Manufacturing sector output growth slowed further from 1.3% in January to a mere 0.8% in February on a year-on-year basis. Manufacturing had shrunk 3.4% in the same month a year ago. On a month-on-month basis, however, output shrank for the second month in a row, contracting by a sharp 5.5% in February over January.
Mining output rose 4.5% in February 2022, from a 4.4% contraction in February 2021, while electricity generation grew 4.5% compared to a 0.1% uptick last year. Both sectors’ production was however, lower than January, by 1.2% and 2.9%, respectively. The overall IIP was 4.7% lower in February, compared to January 2022.
“The concerning aspect is that on a sequential basis there has been a contraction in the manufacturing sector, with both consumer durables and non-durables shrinking too, showing that consumption remains a worry,” said CARE Ratings chief economist Rajani Sinha. The manufacturing sector will further feel the pinch of rising raw material prices and supply bottlenecks, while escalating inflationary pressure will dampen already weak consumer sentiments, she noted.

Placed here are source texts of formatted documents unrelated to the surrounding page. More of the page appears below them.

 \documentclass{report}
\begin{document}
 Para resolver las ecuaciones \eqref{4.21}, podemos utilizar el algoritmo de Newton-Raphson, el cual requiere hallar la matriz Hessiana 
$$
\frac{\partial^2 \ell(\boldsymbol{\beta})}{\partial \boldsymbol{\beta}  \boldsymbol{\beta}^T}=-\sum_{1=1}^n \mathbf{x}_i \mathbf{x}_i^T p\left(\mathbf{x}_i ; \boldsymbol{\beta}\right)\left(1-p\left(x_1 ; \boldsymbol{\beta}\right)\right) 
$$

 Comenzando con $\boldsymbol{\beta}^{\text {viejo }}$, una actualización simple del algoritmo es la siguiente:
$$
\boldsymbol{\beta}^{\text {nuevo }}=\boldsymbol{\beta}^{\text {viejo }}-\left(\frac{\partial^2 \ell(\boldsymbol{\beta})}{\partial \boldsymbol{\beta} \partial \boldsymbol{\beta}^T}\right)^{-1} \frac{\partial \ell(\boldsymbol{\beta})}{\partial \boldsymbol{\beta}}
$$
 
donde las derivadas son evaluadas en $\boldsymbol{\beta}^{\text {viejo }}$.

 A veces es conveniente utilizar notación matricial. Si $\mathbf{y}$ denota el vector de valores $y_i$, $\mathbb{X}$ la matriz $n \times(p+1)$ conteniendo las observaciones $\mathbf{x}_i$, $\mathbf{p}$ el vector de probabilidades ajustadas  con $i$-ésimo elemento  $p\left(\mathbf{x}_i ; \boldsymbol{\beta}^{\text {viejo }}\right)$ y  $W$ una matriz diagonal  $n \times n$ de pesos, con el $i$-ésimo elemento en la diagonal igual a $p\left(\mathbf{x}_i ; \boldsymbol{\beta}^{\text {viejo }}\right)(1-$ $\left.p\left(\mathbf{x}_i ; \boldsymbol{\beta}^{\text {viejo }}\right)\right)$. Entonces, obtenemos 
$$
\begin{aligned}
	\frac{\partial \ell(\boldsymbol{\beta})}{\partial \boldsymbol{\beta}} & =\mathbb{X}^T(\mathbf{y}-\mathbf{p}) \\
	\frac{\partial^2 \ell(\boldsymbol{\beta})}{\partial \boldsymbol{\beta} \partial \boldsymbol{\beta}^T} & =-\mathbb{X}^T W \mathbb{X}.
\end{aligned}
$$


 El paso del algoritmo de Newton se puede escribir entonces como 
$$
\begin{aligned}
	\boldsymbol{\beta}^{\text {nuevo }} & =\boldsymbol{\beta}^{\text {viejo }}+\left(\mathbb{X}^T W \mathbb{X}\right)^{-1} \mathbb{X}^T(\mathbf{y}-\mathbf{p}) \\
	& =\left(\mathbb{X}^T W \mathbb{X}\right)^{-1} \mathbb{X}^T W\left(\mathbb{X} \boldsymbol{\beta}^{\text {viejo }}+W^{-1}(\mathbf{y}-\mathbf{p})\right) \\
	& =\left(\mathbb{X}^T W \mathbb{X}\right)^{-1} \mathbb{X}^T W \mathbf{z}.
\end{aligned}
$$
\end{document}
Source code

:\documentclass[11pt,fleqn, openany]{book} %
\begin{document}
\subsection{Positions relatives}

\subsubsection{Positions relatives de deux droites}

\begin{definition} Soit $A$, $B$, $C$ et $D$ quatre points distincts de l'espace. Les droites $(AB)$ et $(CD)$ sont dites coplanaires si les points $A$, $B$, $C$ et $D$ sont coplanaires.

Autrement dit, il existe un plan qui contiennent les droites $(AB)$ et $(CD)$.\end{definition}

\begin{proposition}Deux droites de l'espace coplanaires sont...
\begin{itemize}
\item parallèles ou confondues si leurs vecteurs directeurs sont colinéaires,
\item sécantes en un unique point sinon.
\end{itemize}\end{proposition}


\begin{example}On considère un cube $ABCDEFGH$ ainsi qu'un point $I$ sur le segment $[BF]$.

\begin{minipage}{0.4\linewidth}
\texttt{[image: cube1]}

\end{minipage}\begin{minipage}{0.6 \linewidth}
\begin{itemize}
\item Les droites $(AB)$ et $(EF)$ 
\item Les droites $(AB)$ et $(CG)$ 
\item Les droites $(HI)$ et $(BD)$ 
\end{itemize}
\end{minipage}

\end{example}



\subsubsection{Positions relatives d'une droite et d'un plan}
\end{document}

Rating agency ICRA also termed the February IIP reading ‘below expectations’ and lagging core sectors’ performance, as non-core index components like consumer goods disappointed.
“The 8.2% contraction in consumer durables can be attributed partly to a high base and the restrictions in the early part of February, but consumer non-durables also displayed a discouraging 5.5% degrowth,” its chief economist Aditi Nayar said.
Though ICRA expects IIP growth to scale up to between 3% and 5% in March, the outlook is not bright for sectors like automobiles, that are dependent on key raw materials provided by war-torn Russia or Ukraine and China, in the midst of fresh COVID-19 lockdowns.